_Try it_
Your answer should be a single number: how many lines in the data below hold the string "from".

┏━━

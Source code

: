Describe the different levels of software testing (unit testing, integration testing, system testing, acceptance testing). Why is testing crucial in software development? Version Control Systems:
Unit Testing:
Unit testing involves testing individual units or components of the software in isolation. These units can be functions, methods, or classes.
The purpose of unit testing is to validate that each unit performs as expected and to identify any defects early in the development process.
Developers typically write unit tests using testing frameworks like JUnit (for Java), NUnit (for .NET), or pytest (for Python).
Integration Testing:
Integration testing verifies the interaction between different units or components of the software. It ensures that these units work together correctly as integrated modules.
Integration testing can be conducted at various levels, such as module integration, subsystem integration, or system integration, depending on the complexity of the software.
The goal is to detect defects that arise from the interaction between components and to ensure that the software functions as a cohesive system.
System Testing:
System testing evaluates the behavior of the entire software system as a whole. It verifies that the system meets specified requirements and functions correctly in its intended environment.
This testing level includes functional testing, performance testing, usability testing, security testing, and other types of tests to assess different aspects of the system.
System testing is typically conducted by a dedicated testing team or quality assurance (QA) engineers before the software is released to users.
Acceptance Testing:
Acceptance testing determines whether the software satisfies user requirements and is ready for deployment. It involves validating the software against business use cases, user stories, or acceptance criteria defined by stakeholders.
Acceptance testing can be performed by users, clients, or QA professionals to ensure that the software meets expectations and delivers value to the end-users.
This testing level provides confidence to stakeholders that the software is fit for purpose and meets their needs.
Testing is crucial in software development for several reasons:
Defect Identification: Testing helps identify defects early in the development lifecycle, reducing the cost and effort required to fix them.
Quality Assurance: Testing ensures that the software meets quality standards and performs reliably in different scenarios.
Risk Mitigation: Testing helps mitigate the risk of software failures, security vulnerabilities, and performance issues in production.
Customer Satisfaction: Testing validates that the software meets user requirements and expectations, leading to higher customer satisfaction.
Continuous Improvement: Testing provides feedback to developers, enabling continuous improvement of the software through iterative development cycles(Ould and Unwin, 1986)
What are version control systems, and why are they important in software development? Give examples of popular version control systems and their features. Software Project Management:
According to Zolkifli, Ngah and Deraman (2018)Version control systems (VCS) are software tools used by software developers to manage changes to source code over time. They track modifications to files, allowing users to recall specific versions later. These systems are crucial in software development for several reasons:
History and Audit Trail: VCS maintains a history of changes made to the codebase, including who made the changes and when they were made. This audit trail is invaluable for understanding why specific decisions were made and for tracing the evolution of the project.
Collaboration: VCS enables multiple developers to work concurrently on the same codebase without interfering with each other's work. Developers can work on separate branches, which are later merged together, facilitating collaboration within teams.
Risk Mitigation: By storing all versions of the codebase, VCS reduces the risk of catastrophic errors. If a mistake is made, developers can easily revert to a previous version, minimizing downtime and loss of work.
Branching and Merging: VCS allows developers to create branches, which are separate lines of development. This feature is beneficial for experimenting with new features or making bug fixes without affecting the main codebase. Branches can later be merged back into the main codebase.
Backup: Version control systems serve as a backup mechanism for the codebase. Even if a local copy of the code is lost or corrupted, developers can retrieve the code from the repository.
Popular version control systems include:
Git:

┗━━

_Expected output_
2